Simmons' 10,000 experiment rule is pretty simple, and it's a principle that's been practiced by leaders and operators at companies like Facebook, Netflix, Google, and Amazon. It simply states that “deliberate experimentation is more important than deliberate practice in a rapidly changing world.”
Whether you're trying to build the next Facebook, or create a mobile travel app, the principles that govern how products look, feel, and behave today will change tomorrow. Since Apple launched its App Store, we've seen endless experimentation applied to mobile applications, and we're seeing more to come, especially in augmented and virtual reality.
This fast-moving world can feel daunting for product and engineering teams looking to build impactful products, but there's a simple rule to navigating it. Avoid making large, massive bets on one or two big projects/features. Instead, build the habit of running smaller experiments at a faster cadence.
Source: Michael Simmons
Rather than betting the company on a major app re-design, start by running smaller tests on your navigation and onboarding flow. These won't necessarily immediately fix your retention or engagement problems. But week over week, making small, incremental improvements of between 2-5%, can translate into a massive increase to your bottom line. That's because small wins compound into big ones over time.
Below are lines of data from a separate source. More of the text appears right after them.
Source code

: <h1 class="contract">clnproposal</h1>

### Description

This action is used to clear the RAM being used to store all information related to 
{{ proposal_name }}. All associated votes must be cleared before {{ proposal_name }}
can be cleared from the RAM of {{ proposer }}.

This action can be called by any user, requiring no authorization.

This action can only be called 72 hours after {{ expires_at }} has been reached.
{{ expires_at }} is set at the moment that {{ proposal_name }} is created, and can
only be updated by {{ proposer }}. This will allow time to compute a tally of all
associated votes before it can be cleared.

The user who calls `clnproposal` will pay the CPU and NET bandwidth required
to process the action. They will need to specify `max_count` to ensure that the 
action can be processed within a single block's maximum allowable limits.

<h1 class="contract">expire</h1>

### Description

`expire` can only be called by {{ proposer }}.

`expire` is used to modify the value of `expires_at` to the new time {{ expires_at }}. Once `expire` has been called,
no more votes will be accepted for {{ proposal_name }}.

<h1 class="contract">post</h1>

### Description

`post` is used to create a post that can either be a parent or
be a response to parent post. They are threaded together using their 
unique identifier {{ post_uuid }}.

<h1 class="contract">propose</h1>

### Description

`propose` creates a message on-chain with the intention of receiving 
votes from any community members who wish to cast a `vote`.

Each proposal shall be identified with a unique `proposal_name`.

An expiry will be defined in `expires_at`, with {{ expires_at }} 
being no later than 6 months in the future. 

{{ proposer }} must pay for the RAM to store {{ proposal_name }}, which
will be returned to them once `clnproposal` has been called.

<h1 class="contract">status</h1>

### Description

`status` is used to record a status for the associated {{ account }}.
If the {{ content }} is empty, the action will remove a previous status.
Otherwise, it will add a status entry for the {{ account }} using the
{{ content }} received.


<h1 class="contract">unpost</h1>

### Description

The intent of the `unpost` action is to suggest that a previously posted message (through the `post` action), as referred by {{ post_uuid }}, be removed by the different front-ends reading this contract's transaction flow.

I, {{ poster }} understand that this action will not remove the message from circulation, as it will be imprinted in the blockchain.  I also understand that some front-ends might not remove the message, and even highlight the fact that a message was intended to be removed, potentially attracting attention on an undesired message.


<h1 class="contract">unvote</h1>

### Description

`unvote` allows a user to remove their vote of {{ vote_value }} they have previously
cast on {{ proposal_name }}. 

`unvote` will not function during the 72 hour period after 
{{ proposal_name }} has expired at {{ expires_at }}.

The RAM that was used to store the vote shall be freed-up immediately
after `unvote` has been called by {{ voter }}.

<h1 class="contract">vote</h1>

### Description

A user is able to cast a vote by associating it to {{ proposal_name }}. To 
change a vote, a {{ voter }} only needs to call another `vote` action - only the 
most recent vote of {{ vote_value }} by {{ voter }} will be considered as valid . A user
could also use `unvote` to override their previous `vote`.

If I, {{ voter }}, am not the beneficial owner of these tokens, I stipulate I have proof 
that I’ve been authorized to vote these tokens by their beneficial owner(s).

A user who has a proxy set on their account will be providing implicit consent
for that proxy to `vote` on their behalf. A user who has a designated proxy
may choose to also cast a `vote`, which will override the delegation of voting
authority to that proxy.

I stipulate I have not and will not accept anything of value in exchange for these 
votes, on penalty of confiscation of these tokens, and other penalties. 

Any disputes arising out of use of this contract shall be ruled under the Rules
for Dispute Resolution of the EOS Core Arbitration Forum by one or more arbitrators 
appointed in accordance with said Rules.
Leading companies today break new ground by experimenting quickly and often, rather than trying to slowly gain expertise around a specific industry. Companies like Google, Amazon, Netflix, and Facebook, run thousands of experiments each year.
Rapid Release and Experimentation at Facebook
If you've ever looked closely at the Facebook app on your phone and compared it to a friend's, you may have noticed a difference between the apps. That's a feature, not a bug.
While startups are often told to “move fast and break things”, many companies—Facebook included—don't have the luxury of breaking things. To scale to billions of users, Facebook has to rapidly experiment and innovate on product. At the same time, with so many people relying on Facebook each day, the company can't run the risk of breaking its app.
As Facebook VP Andrew Bosworth says,
The most obvious approach might be to imagine the future you want and build it. Unfortunately, that doesn't work that well because technology co-evolves with people. It’s a cycle—technology pushes people to move forward and then people move past technology and it has to catch up.
When Facebook runs experiments, it will often test new ideas and features through a feature rollout where it's tested upon only a small fraction of users. In some cases, Facebook will scope this even more specifically by deploying only to people within a specific market or country. This gives Facebook a granular level of control over how it's able to test new features, get feedback, and improve engagement and usage of the app. Feature management solutions like DevCycle enable gradual feature rollouts so that you can release features to a smaller subset of users and validate their functionality before sharing them with your entire user base.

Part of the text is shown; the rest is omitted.